The paper tackled the problem of ensuring robustness against adversarial perturbations in learning-based control by proposing DR-PETS, a distributionally robust extension of PETS, which certifies robustness and achieves consistent performance in worst-case scenarios where PETS deteriorates, as demonstrated in pendulum stabilization and cart-pole balancing experiments.
Ensuring robustness against epistemic, possibly adversarial, perturbations is essential for reliable real-world decision-making. While the Probabilistic Ensembles with Trajectory Sampling (PETS) algorithm inherently handles uncertainty via ensemble-based probabilistic models, it lacks guarantees against structured adversarial or worst-case uncertainty distributions. To address this, we propose DR-PETS, a distributionally robust extension of PETS that certifies robustness against adversarial perturbations.
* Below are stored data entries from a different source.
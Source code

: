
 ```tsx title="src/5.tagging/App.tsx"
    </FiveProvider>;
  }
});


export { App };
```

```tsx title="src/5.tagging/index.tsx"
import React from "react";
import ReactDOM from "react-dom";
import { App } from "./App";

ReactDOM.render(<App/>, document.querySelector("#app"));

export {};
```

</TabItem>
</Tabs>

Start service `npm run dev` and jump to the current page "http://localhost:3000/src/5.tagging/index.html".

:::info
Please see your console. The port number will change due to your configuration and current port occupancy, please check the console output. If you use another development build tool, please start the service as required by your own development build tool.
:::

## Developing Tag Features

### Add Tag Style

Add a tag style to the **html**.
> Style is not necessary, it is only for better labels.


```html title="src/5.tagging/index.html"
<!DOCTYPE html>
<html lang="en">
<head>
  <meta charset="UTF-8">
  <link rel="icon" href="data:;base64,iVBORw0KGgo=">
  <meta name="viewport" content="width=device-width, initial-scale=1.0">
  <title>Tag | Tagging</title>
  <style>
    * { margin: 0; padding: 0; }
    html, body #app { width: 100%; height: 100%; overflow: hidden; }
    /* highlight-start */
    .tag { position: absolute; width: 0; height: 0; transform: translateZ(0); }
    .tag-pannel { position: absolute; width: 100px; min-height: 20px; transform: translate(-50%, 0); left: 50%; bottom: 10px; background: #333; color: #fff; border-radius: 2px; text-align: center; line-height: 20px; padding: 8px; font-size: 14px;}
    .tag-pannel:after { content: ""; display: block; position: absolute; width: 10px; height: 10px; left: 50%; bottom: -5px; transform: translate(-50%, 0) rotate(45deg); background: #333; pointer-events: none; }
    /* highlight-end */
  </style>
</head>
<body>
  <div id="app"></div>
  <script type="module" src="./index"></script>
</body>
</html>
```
We formalize uncertainty via a p-Wasserstein ambiguity set, enabling worst-case-aware planning through a min-max optimization framework. While PETS passively accounts for stochasticity, DR-PETS actively optimizes robustness via a tractable convex approximation integrated into PETS planning loop. Experiments on pendulum stabilization and cart-pole balancing show that DR-PETS certifies robustness against adversarial parameter perturbations, achieving consistent performance in worst-case scenarios where PETS deteriorates.